Would you copy the records below, exactly and only from their first line through the line containing "If we want to", without any pictures?

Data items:
-*-*-
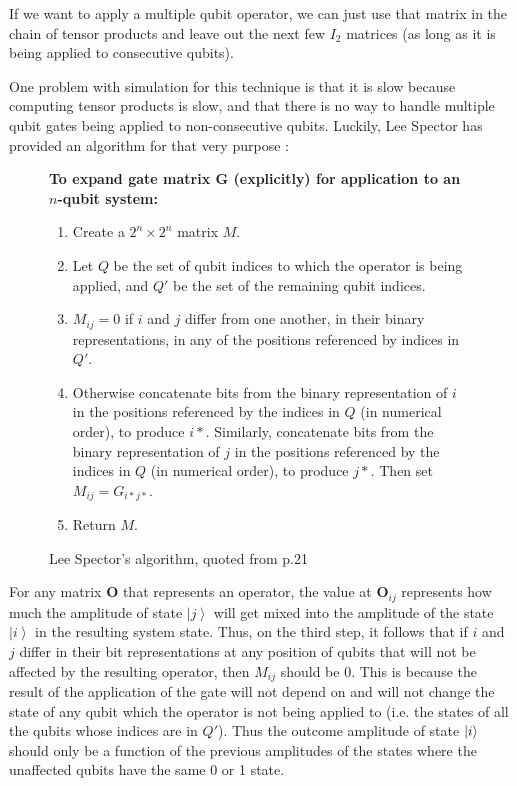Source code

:\documentclass[11pt]{report}
\newcommand{\?}{\stackrel{?}{=}}
\begin{document}
If we want to apply a multiple qubit operator, we can just use that matrix in the chain of tensor products and leave out the next few $I_2$ matrices (as long as it is being applied to consecutive qubits). 

One problem with simulation for this technique is that it is slow because computing tensor products is slow, and that there is no way to handle multiple qubit gates being applied to non-consecutive qubits. Luckily, Lee Spector has provided an algorithm for that very purpose \cite{spector04}:
\begin{figure}[H]
\begin{framed}
\textbf{To expand gate matrix G (explicitly) for application to an $n$-qubit system:}
\begin{enumerate}
\item Create a $2^{n} \times 2^{n}$ matrix $M$.
\item Let $Q$ be the set of qubit indices to which the operator is
being applied, and $Q'$ be the set of the remaining qubit
indices.
\item $M_{ij}=0$ if $i$ and $j$ differ from one another, in their binary representations, in any of the positions referenced by indices in $Q'$.
\item Otherwise concatenate bits from the binary representation of $i$ in the positions referenced by the indices in $Q$ (in numerical order), to produce $i*$. Similarly, concatenate bits from the binary representation of $j$ in the positions referenced by the indices in $Q$ (in numerical order), to
produce $j*$. Then set $M_{ij}=G_{i*j*}$.
\item Return $M$.
\end{enumerate}
\end{framed}
\caption{Lee Spector's algorithm, quoted from p.21}
\end{figure}

For any matrix $\mathbf{O}$ that represents an operator, the value at $\mathbf{O}_{ij}$ represents how much the amplitude of state $\left | j \right \rangle$ will get mixed into the amplitude of the state $\left | i \right \rangle$ in the resulting system state. Thus, on the third step, it follows that if $i$ and $j$ differ in their bit representations at any position of qubits that will not be affected by the resulting operator, then $M_{ij}$ should be 0. This is because the result of the application of the gate will not depend on and will not change the state of any qubit which the operator is not being applied to (i.e. the states of all the qubits whose indices are in $Q'$). Thus the outcome amplitude of state $\ket{i}$ should only be a function of the previous amplitudes of the states where the unaffected qubits have the same 0 or 1 state.
\end{document}
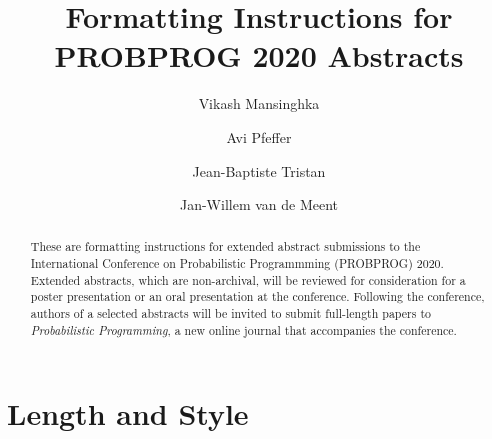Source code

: \documentclass[anonymous=false, %
               format=acmsmall, %
               review=true, %
               screen=true, %
               nonacm=true]{acmart}
\begin{document}
\title{Formatting Instructions for PROBPROG 2020 Abstracts}

\author{Vikash Mansinghka}

\author{Avi Pfeffer}

\author{Jean-Baptiste Tristan}

\author{Jan-Willem van de Meent}

\begin{abstract}
These are formatting instructions for extended abstract submissions to the International Conference on Probabilistic Programmming (PROBPROG) 2020. Extended abstracts, which are non-archival, will be reviewed for consideration for a poster presentation or an oral presentation at the conference. Following the conference, authors of a selected abstracts will be invited to submit full-length papers to \emph{Probabilistic Programming}, a new online journal that accompanies the conference.
\end{abstract}

\maketitle

\section{Length and Style}
\end{document}
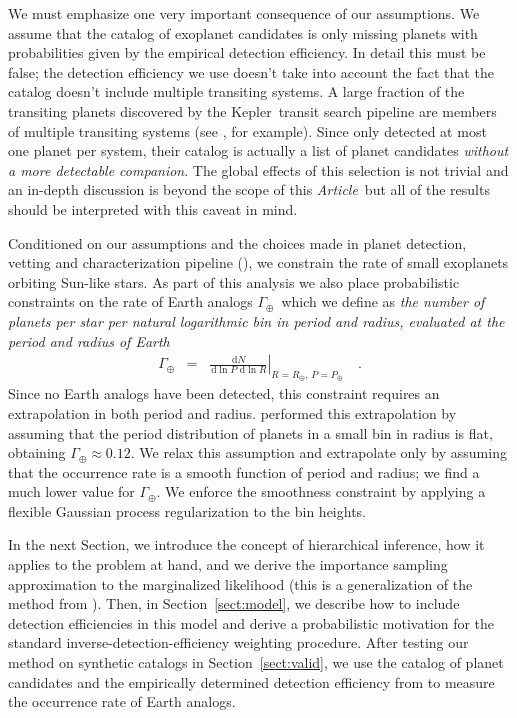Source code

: \documentclass[12pt,preprint]{aastex}
\newcommand{\project}[1]{{\sffamily #1}}
\newcommand{\kepler}{\project{Kepler}}
\newcommand{\paper}{\textsl{Article}}
\newcommand{\Sect}[1]{Section~\ref{sect:#1}}
\newcommand{\sect}[1]{\Sect{#1}}
\newcommand{\dd}{\ensuremath{\,\mathrm{d}}}
\newcommand{\rate}{\ensuremath{\Gamma}}
\newcommand{\radius}{\ensuremath{R}}
\newcommand{\period}{\ensuremath{P}}
\newcommand{\gammaearth}{{\ensuremath{\rate_\oplus}}}
\begin{document}
We must emphasize one very important consequence of our assumptions.
We assume that the catalog of exoplanet candidates is only missing planets
with probabilities given by the empirical detection efficiency.
In detail this must be false; the detection efficiency we use
doesn't take into account the fact that the catalog doesn't include multiple
transiting systems.
A large fraction of the transiting planets discovered by the \kepler\ transit
search pipeline are members of multiple transiting systems (see
\citealt{lissauer}, for example).
Since \citet{petigura} only detected at most one planet per system, their
catalog is actually a list of planet candidates \emph{without a more
detectable companion}.
The global effects of this selection is not trivial and an in-depth discussion
is beyond the scope of this \paper\ but all of the results should be
interpreted with this caveat in mind.

Conditioned on our assumptions and the choices made in planet detection,
vetting and characterization pipeline (\citealt{petigura-a, petigura}), we
constrain the rate of small exoplanets orbiting Sun-like stars.
As part of this analysis we also place probabilistic constraints on the rate
of Earth analogs \gammaearth\ which we define as \emph{the number of planets
per star per natural logarithmic bin in period and radius, evaluated at the
period and radius of Earth}
\begin{eqnarray}
\gammaearth &=&
\left.\frac{\dd N}{\dd\ln\period\,\dd\ln\radius}\right|
_{\radius=\radius_\oplus,\,\period=\period_\oplus}\quad.
\end{eqnarray}
Since no Earth analogs have been detected, this constraint requires an
extrapolation in both period and radius.
\citet{petigura} performed this extrapolation by assuming that the period
distribution of planets in a small bin in radius is flat, obtaining
$\gammaearth \approx 0.12$.
We relax this assumption and extrapolate only by assuming that the occurrence
rate is a smooth function of period and radius; we find a much lower value for
\gammaearth.
We enforce the smoothness constraint by applying a flexible Gaussian process
regularization to the bin heights.

In the next Section, we introduce the concept of hierarchical inference, how
it applies to the problem at hand, and we derive the importance sampling
approximation to the marginalized likelihood (this is a generalization of the
method from \citealt{hogge}).
Then, in \sect{model}, we describe how to include detection efficiencies in
this model and derive a probabilistic motivation for the standard
inverse-detection-efficiency weighting procedure.
After testing our method on synthetic catalogs in \sect{valid}, we use the
catalog of planet candidates and the empirically determined detection
efficiency from \citet{petigura} to measure the occurrence rate of Earth
analogs.
\end{document}
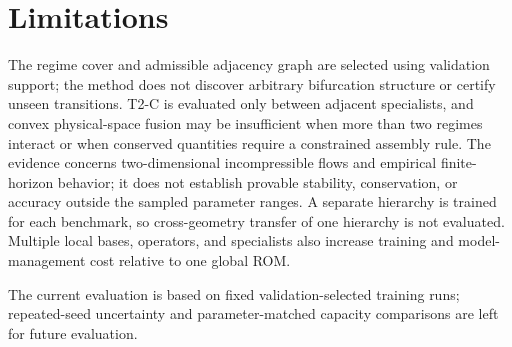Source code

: \section{Limitations}

The regime cover and admissible adjacency graph are selected using validation support;
the method does not discover arbitrary bifurcation structure or certify unseen
transitions. T2-C is evaluated only between adjacent specialists, and convex
physical-space fusion may be insufficient when more than two regimes interact or when
conserved quantities require a constrained assembly rule. The evidence concerns
two-dimensional incompressible flows and empirical finite-horizon behavior; it does not
establish provable stability, conservation, or accuracy outside the sampled parameter
ranges. A separate hierarchy is trained for each benchmark, so cross-geometry transfer
of one hierarchy is not evaluated. Multiple local bases, operators, and specialists also
increase training and model-management cost relative to one global ROM.

The current evaluation is based on fixed validation-selected training runs; repeated-seed
uncertainty and parameter-matched capacity comparisons are left for future evaluation.
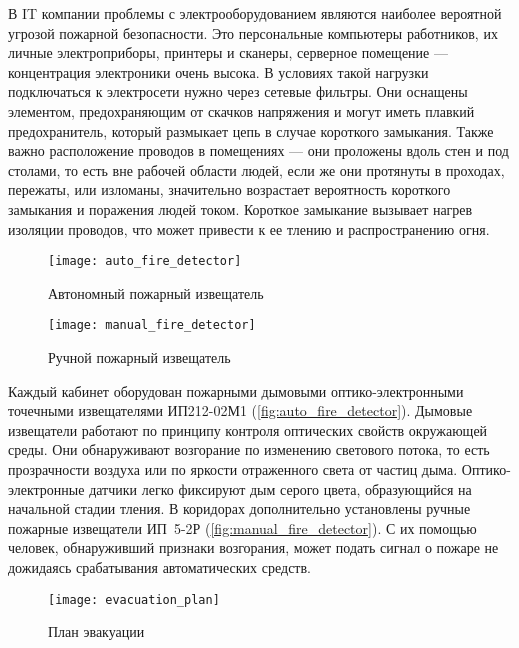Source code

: В IT компании проблемы с электрооборудованием являются наиболее вероятной угрозой пожарной безопасности. Это персональные компьютеры работников, их личные электроприборы, принтеры и сканеры, серверное помещение --- концентрация электроники очень высока. В условиях такой нагрузки подключаться к электросети нужно через сетевые фильтры. Они оснащены элементом, предохраняющим от скачков напряжения и могут иметь плавкий предохранитель, который размыкает цепь в случае короткого замыкания. Также важно расположение проводов в помещениях --- они проложены вдоль стен и под столами, то есть вне рабочей области людей, если же они протянуты в проходах, пережаты, или изломаны, значительно возрастает вероятность короткого замыкания и поражения людей током. Короткое замыкание вызывает нагрев изоляции проводов, что может привести к ее тлению и распространению огня.

\begin{figure}
  \begin{center}
    \texttt{[image: auto\_fire\_detector]}
    \caption{Автономный пожарный извещатель}
    \label{fig:auto_fire_detector}
  \end{center}
\end{figure}

\begin{figure}
  \begin{center}
    \texttt{[image: manual\_fire\_detector]}
    \caption{Ручной пожарный извещатель}
    \label{fig:manual_fire_detector}
  \end{center}
\end{figure}

Каждый кабинет оборудован пожарными дымовыми оптико-электронными точечными извещателями \mbox{ИП212-02М1} (\autoref{fig:auto_fire_detector}). Дымовые извещатели работают по принципу контроля оптических свойств окружающей среды. Они обнаруживают возгорание по изменению светового потока, то есть прозрачности воздуха или по яркости отраженного света от частиц дыма. Оптико-электронные датчики легко фиксируют дым серого цвета, образующийся на начальной стадии тления. В коридорах дополнительно установлены ручные пожарные извещатели \mbox{ИП 5-2Р} (\autoref{fig:manual_fire_detector}). С их помощью человек, обнаруживший признаки возгорания, может подать сигнал о пожаре не дожидаясь срабатывания автоматических средств.

\begin{figure}[h]
  \begin{center}
    \texttt{[image: evacuation\_plan]}
    \caption{План эвакуации}
    \label{fig:evacuation_plan}
  \end{center}
\end{figure}

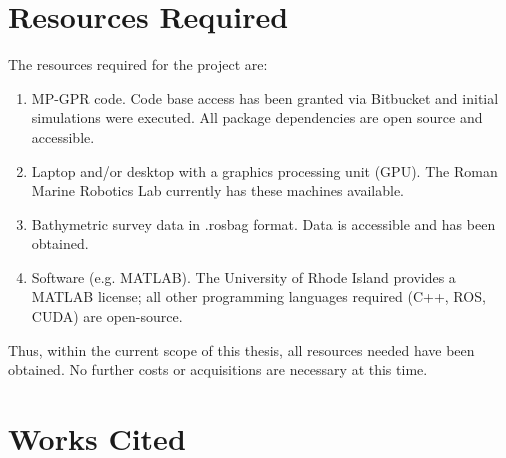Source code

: \documentclass{article}
\begin{document}


\section{Resources Required}

The resources required for the project are:
\begin{enumerate}
    \item MP-GPR code. Code base access has been granted via Bitbucket and initial simulations were executed. All package dependencies are open source and accessible. 
    \item Laptop and/or desktop with a graphics processing unit (GPU). The Roman Marine Robotics Lab currently has these machines available.
    \item Bathymetric survey data in .rosbag format.  Data is accessible and has been obtained.
    \item Software (e.g. MATLAB). The University of Rhode Island provides a MATLAB license; all other programming languages required (C++, ROS, CUDA) are open-source.
\end{enumerate}

Thus, within the current scope of this thesis, all resources needed have been obtained. No further costs or acquisitions are necessary at this time.

\pagebreak


\section{Works Cited}

\nocite{*}
\printbibliography
\end{document}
-*-*-
== Answer section ==
Source code

:\documentclass[11pt]{report}
\newcommand{\?}{\stackrel{?}{=}}
\begin{document}
If we want to apply a multiple qubit operator, we can just use that matrix in the chain of tensor products and leave out the next few $I_2$ matrices (as long as it is being applied to consecutive qubits). 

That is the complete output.